Рука ныла с тех пор, как мы сошли со сцены, а теперь пульсировала уже почти так же, как тогда, в доме, когда Джордж только вытащил занозу. Хочется верить, что раздражение от их пустой болтовни смешалось с тем, что вызывала эта ноющая боль – отсюда моя – такая неожиданная – вспышка агрессии. Если бы им хватило ума не трогать меня, не спрашивать ни о чем, я бы просто молча досидел этот вечер за столом, все так же глушил бы пиво хоть до утра. Но нет.
- А ты что думаешь, Джонни?
- О чем?
- О гастролях.
- О гастролях! Вон оно что! Мальчики решили прокатиться! Я думаю о гастролях то же, что и всегда: к черту ваши сраные гастроли, ясно? Если собираетесь куда-то тащиться – валяйте, только без меня. Благословляю вас на все четыре стороны!
Ответом мне было удивленное молчание. Даже Twinsы, наконец, заткнулись, уперев в меня свои округлившиеся взгляды. Джордж и Ричи, как и положено, многозначительно переглядывались. Могли бы и вслух высказать все свои претензии, знают же прекрасно, что я вижу насквозь обоих, и их переглядывания от меня не укроются!
- Чего? - спросил я вылупивших шары Twinsов, но те продолжали молча таращиться на меня. Ну еще бы вы что-то сказали, недоумки! Только вас не хватало – соваться в наши дела!
- Джон, ты чего завелся-то? – попробовал угомонить меня Джорджи. Как всегда – мать Тереза и дипломат в одном флаконе! Пошел ты к черту со своими увещеваниями!
- Отвали.
- Как мне надоел этот мудак! – возвел глаза к небу Ричи. Ну да, куда ж без этого! Теперь я мудак, а ты – как обычно – ясно солнышко, отец-благодетель!
- А ты как мне надоел! – ответил я. – Черт, да ежу же понятно, что ты намылился к ним саксофонистом на постоянку! Чего ты с нами кокетничаешь? На хрен тебе уже не нужна наша группа! Мы ж для тебя бесперспективны!
- Заткнись, Джон.
- Нет, я не заткнусь. Вы вечно затыкаете мне рот – оба! Ты уже хрен знает сколько времени сматываешь потихоньку от нас удочки! Ты, наверное, уже и квартирку себе подыскал на материке? Хотел кинуть нас? Ну так мы знали об этом, мог бы не притворяться, теперь уж точно можешь играть в открытую!

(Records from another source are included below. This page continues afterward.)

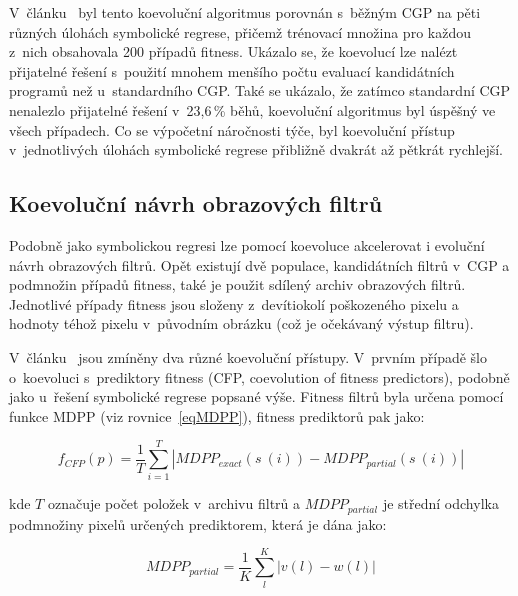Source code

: V~článku~\cite{SikuEuroGP} byl tento koevoluční algoritmus porovnán s~běžným CGP na pěti různých úlohách symbolické regrese, přičemž trénovací množina pro každou z~nich obsahovala 200 případů fitness. Ukázalo se, že koevolucí lze nalézt přijatelné řešení s~použití mnohem menšího počtu evaluací kandidátních programů než u~standardního CGP. Také se ukázalo, že zatímco standardní CGP nenalezlo přijatelné řešení v~23,6\,\% běhů, koevoluční algoritmus byl úspěšný ve všech případech. Co se výpočetní náročnosti týče, byl koevoluční přístup v~jednotlivých úlohách symbolické regrese přibližně dvakrát až pětkrát rychlejší.


\subsection{Koevoluční návrh obrazových filtrů}
\label{secCoevIF}

Podobně jako symbolickou regresi lze pomocí koevoluce akcelerovat i evoluční návrh obrazových filtrů. Opět existují dvě populace, kandidátních filtrů v~CGP a podmnožin případů fitness, také je použit sdílený archiv obrazových filtrů. Jednotlivé případy fitness jsou složeny z~devítiokolí poškozeného pixelu a hodnoty téhož pixelu v~původním obrázku (což je očekávaný výstup filtru).

V~článku~\cite{SikuPPSN} jsou zmíněny dva různé koevoluční přístupy. V~prvním případě šlo o~koevoluci s~prediktory fitness (CFP, coevolution of fitness predictors), podobně jako u~řešení symbolické regrese popsané výše. Fitness filtrů byla určena pomocí funkce MDPP (viz rovnice~\ref{eqMDPP}), fitness prediktorů pak jako:

\begin{equation}
    \label{eqFpredictorIF}
    f_{\mathit{CFP}} \left( p \right) = \frac{1}{T} \sum\limits_{i=1}^{T} \left| \mathit{MDPP_{exact}} \left( s~\left( i \right) \right) - \mathit{MDPP_{partial}} \left( s~\left( i \right) \right) \right|
\end{equation}

\noindent{}kde $T$ označuje počet položek v~archivu filtrů a $\mathit{MDPP_{partial}}$ je střední odchylka podmnožiny pixelů určených prediktorem, která je dána jako:

\begin{equation}
    \label{eqMDPPPartial}
    \mathit{MDPP_{partial}} = \frac{1}{K} \sum\limits_l^K \left| v\left( l \right) - w\left( l \right) \right|
\end{equation}

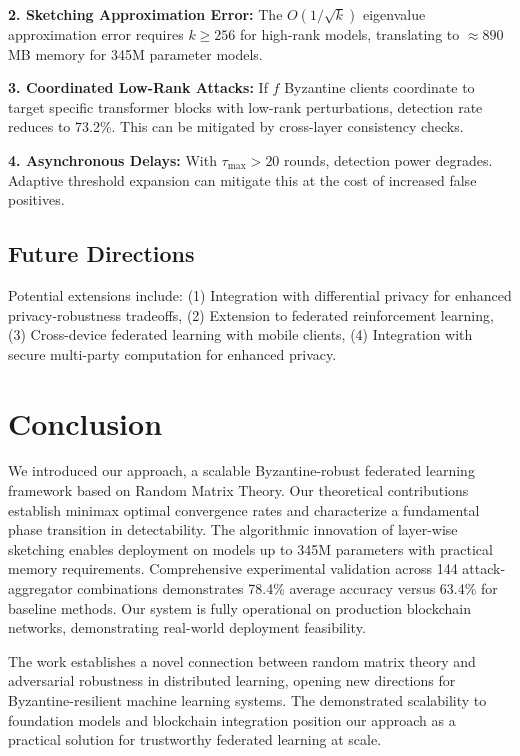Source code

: \documentclass[runningheads]{llncs}
\begin{document}
\textbf{2. Sketching Approximation Error:} The $O(1/\sqrt{k})$ eigenvalue approximation error requires $k \geq 256$ for high-rank models, translating to $\approx 890$MB memory for 345M parameter models.

\textbf{3. Coordinated Low-Rank Attacks:} If $f$ Byzantine clients coordinate to target specific transformer blocks with low-rank perturbations, detection rate reduces to 73.2\%. This can be mitigated by cross-layer consistency checks.

\textbf{4. Asynchronous Delays:} With $\tau_{\text{max}} > 20$ rounds, detection power degrades. Adaptive threshold expansion can mitigate this at the cost of increased false positives.

\subsection{Future Directions}

Potential extensions include: (1) Integration with differential privacy for enhanced privacy-robustness tradeoffs, (2) Extension to federated reinforcement learning, (3) Cross-device federated learning with mobile clients, (4) Integration with secure multi-party computation for enhanced privacy.

\section{Conclusion}

We introduced our approach, a scalable Byzantine-robust federated learning framework based on Random Matrix Theory. Our theoretical contributions establish minimax optimal convergence rates and characterize a fundamental phase transition in detectability. The algorithmic innovation of layer-wise sketching enables deployment on models up to 345M parameters with practical memory requirements. Comprehensive experimental validation across 144 attack-aggregator combinations demonstrates 78.4\% average accuracy versus 63.4\% for baseline methods. Our system is fully operational on production blockchain networks, demonstrating real-world deployment feasibility.

The work establishes a novel connection between random matrix theory and adversarial robustness in distributed learning, opening new directions for Byzantine-resilient machine learning systems. The demonstrated scalability to foundation models and blockchain integration position our approach as a practical solution for trustworthy federated learning at scale.
\end{document}
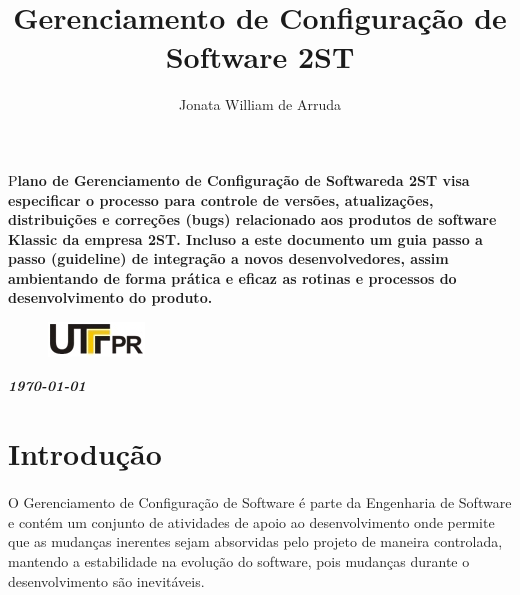 \documentclass[	DIV=calc,%
							paper=a4,%
							fontsize=12pt,%
							onecolumn]{scrartcl}	 					%
\title{Gerenciamento de Configuração de Software 2ST }					%
\author{Jonata William de Arruda}  	%
\date{}																				%
\newcommand{\initial}[1]{%
     \lettrine[lines=3,lhang=0.3,nindent=0em]{
     				\color{DarkGoldenrod}
     				{\textsf{#1}}}{}}
\begin{document}
\maketitle
\thispagestyle{fancy} 	
\thispagestyle{empty}		%




\initial{P}\textbf{lano de Gerenciamento de Configuração de Softwareda 2ST visa especificar o processo para controle de versões, atualizações, distribuições e correções (bugs) relacionado aos produtos de software Klassic da empresa 2ST. Incluso a este documento um guia passo a passo (guideline) de integração a novos desenvolvedores, assim ambientando de forma prática e eficaz as rotinas e processos do desenvolvimento do produto.}

\begin{figure}
	\centering
	\includegraphics{utfpr}
\end{figure}

\vspace{3cm}
\centerline{\textit{\textbf{\today}}}

\clearpage
    \renewcommand*\listfigurename{Lista de figuras}
\listoffigures

\renewcommand*\listtablename{Lista de tabelas}
\listoftables




\clearpage
\renewcommand{\contentsname}{Sumário}
\tableofcontents
\clearpage

\section{Introdução}
\paragraph{}
O Gerenciamento de Configuração de Software é parte da Engenharia de Software e contém um conjunto de atividades de apoio ao desenvolvimento onde permite que as mudanças inerentes sejam absorvidas pelo projeto de maneira controlada, mantendo a estabilidade na evolução do software, pois mudanças durante o desenvolvimento são inevitáveis.
\end{document}
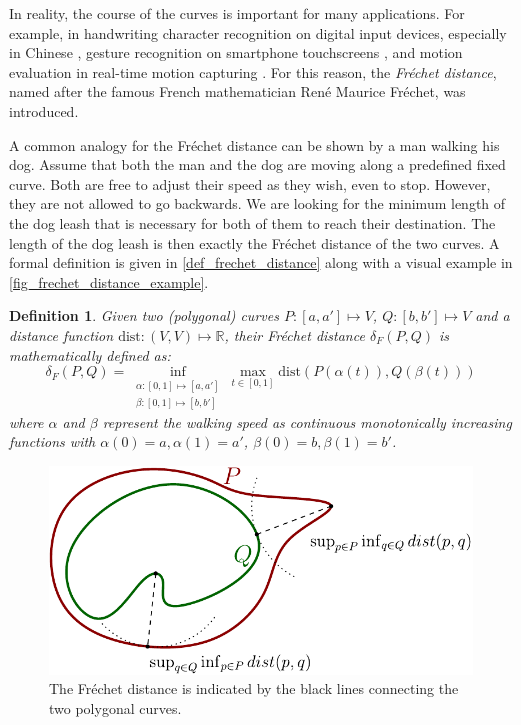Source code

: \documentclass[
oneside,
fontsize=11pt
]{scrartcl}
\newtheorem{mydef}{Definition}
\begin{document}
In reality, the course of the curves is important for many applications. 
For example, in handwriting character recognition on digital input devices, especially in Chinese \cite{chanin_david_hanzi_nodate},
gesture recognition on smartphone touchscreens \cite{hu_research_2022}, %
and motion evaluation in real-time motion capturing \cite{qiao_real-time_2017, shehu_curve_2012}. %
For this reason, the \textit{Fréchet distance}, named after the famous French mathematician René Maurice Fréchet, was introduced.

A common analogy for the Fréchet distance can be shown by a man walking his dog. 
Assume that both the man and the dog are moving along a predefined fixed curve. 
Both are free to adjust their speed as they wish, even to stop. 
However, they are not allowed to go backwards. 
We are looking for the minimum length of the dog leash 
that is necessary for both of them to reach their destination. 
The length of the dog leash is then exactly the Fréchet distance of the two curves.
A formal definition is given in \autoref{def_frechet_distance} 
along with a visual example in \autoref{fig_frechet_distance_example}.

\begin{mydef}
  \label{def_frechet_distance}
  Given two (polygonal) curves $P: [a,a'] \mapsto V$, $Q: [b,b'] \mapsto V$ and a distance function $\text{dist}: (V,V) \mapsto \mathbb{R}$, 
  their Fréchet distance $\delta_{F}(P,Q)$ is mathematically defined as: 
  $$\delta_{F}(P,Q) = \inf_{\substack{\alpha: [0,1] \mapsto [a, a'] \\ \beta: [0,1] \mapsto [b, b']}} \max_{t \in [0,1]} \text{dist}(P(\alpha(t)), Q(\beta(t)))$$
  where $\alpha$ and $\beta$ represent the walking speed as 
  continuous monotonically increasing functions with
  $\alpha(0) = a, \alpha(1) = a'$, 
  $\beta(0) =b, \beta(1) =b'$.
\end{mydef}

\begin{figure}[ht]
  \centering
  \includegraphics[width=\textwidth]{images/hausdorff/hausdorff-distance-example.pdf}
  \caption{The Fréchet distance is indicated by the black lines connecting the two polygonal curves.}
  \label{fig_frechet_distance_example}
\end{figure}
\end{document}
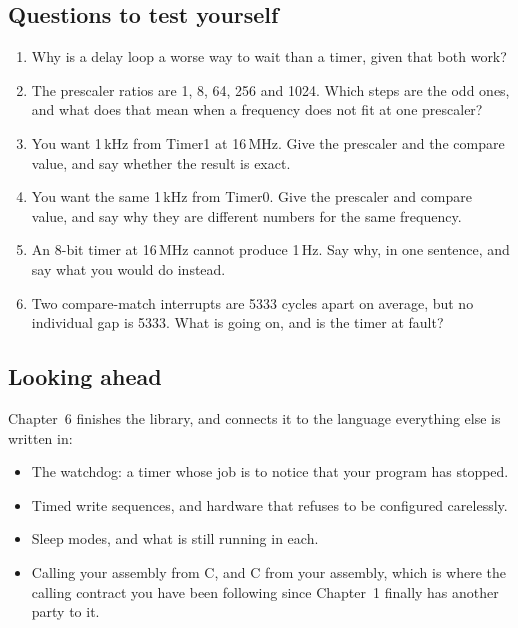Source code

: \subsection*{Questions to test yourself}
\begin{enumerate}
  \item Why is a delay loop a worse way to wait than a timer, given that both work?
  \item The prescaler ratios are 1, 8, 64, 256 and 1024. Which steps are the odd ones, and what
    does that mean when a frequency does not fit at one prescaler?
  \item You want 1\,kHz from Timer1 at 16\,MHz. Give the prescaler and the compare value, and say
    whether the result is exact.
  \item You want the same 1\,kHz from Timer0. Give the prescaler and compare value, and say why
    they are different numbers for the same frequency.
  \item An 8-bit timer at 16\,MHz cannot produce 1\,Hz. Say why, in one sentence, and say what you
    would do instead.
  \item Two compare-match interrupts are 5333 cycles apart on average, but no individual gap is
    5333. What is going on, and is the timer at fault?
\end{enumerate}

\subsection*{Looking ahead}
Chapter~6 finishes the library, and connects it to the language everything else is written in:
\begin{itemize}
  \item The watchdog: a timer whose job is to notice that your program has stopped.
  \item Timed write sequences, and hardware that refuses to be configured carelessly.
  \item Sleep modes, and what is still running in each.
  \item Calling your assembly from C, and C from your assembly, which is where the calling contract
    you have been following since Chapter~1 finally has another party to it.
\end{itemize}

- Что ты несешь? – завопил Ричи, вскочив на ноги. – Что с тобой вообще, Джон? Ты ведешь себя как…
- Как кто?!
- Как Дэйв! – выпалил Ричи, но я едва услышал его слова – рука взорвалась такой нестерпимой болью, что я ослеп и оглох одновременно. Как будто все, что было во мне, я сам – стал одной только кистью руки, я не мог думать ни о чем, кроме режущей, рвущейся изнутри боли. Я даже не помню, взвыл ли я, не помню даже, ухватился ли одной рукой за другую, упал со стула или остался сидеть. Глаза заволокло туманом – то ли это были слезы, то ли пришло то полуобморочное состояние, когда предметы утрачивают свои очертания.
Я очнулся, когда боль отступила – так же резко, как появилась. Я лежал на полу, прижимая все еще пульсирующую и неестественно горячую ладонь к груди. Я чувствовал исходящий от нее жар сквозь бинты и рубашку – как будто руку начинили раскаленным углем. Джордж стоял возле меня на коленях, бледный, как полотно. Ричи сидел, держась за голову, Twinsы курили неподалеку, то и дело поглядывая на меня с суеверным беспокойством.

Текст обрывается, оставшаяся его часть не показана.